-- Opening Marker --

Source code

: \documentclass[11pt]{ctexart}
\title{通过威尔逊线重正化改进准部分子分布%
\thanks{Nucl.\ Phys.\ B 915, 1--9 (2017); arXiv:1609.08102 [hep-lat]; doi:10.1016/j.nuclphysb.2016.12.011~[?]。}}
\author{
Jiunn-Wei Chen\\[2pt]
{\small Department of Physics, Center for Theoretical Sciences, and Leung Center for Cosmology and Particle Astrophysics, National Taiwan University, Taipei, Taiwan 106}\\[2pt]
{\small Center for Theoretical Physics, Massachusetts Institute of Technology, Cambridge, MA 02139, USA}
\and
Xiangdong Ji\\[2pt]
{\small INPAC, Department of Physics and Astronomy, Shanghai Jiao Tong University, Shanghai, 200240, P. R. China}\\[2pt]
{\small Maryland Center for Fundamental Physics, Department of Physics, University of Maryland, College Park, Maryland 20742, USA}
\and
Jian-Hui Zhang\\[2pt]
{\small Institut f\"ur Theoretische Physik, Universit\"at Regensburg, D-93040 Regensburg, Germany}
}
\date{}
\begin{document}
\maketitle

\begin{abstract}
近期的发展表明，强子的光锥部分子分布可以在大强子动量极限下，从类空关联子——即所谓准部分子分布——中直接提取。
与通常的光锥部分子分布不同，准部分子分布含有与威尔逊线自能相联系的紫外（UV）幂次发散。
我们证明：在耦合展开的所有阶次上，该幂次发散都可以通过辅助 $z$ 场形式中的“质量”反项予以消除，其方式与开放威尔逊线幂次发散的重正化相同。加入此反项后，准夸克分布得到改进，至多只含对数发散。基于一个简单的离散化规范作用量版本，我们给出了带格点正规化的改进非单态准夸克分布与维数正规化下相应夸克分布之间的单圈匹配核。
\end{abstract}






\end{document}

-- Closing Marker --

» Task directions
Quote exactly what appears from the line containing "近期的发展表明，强子的光锥部" through the final line of the listing above, including both of those lines.

» Exercise output
近期的发展表明，强子的光锥部分子分布可以在大强子动量极限下，从类空关联子——即所谓准部分子分布——中直接提取。
与通常的光锥部分子分布不同，准部分子分布含有与威尔逊线自能相联系的紫外（UV）幂次发散。
我们证明：在耦合展开的所有阶次上，该幂次发散都可以通过辅助 $z$ 场形式中的“质量”反项予以消除，其方式与开放威尔逊线幂次发散的重正化相同。加入此反项后，准夸克分布得到改进，至多只含对数发散。基于一个简单的离散化规范作用量版本，我们给出了带格点正规化的改进非单态准夸克分布与维数正规化下相应夸克分布之间的单圈匹配核。
\end{abstract}






\end{document}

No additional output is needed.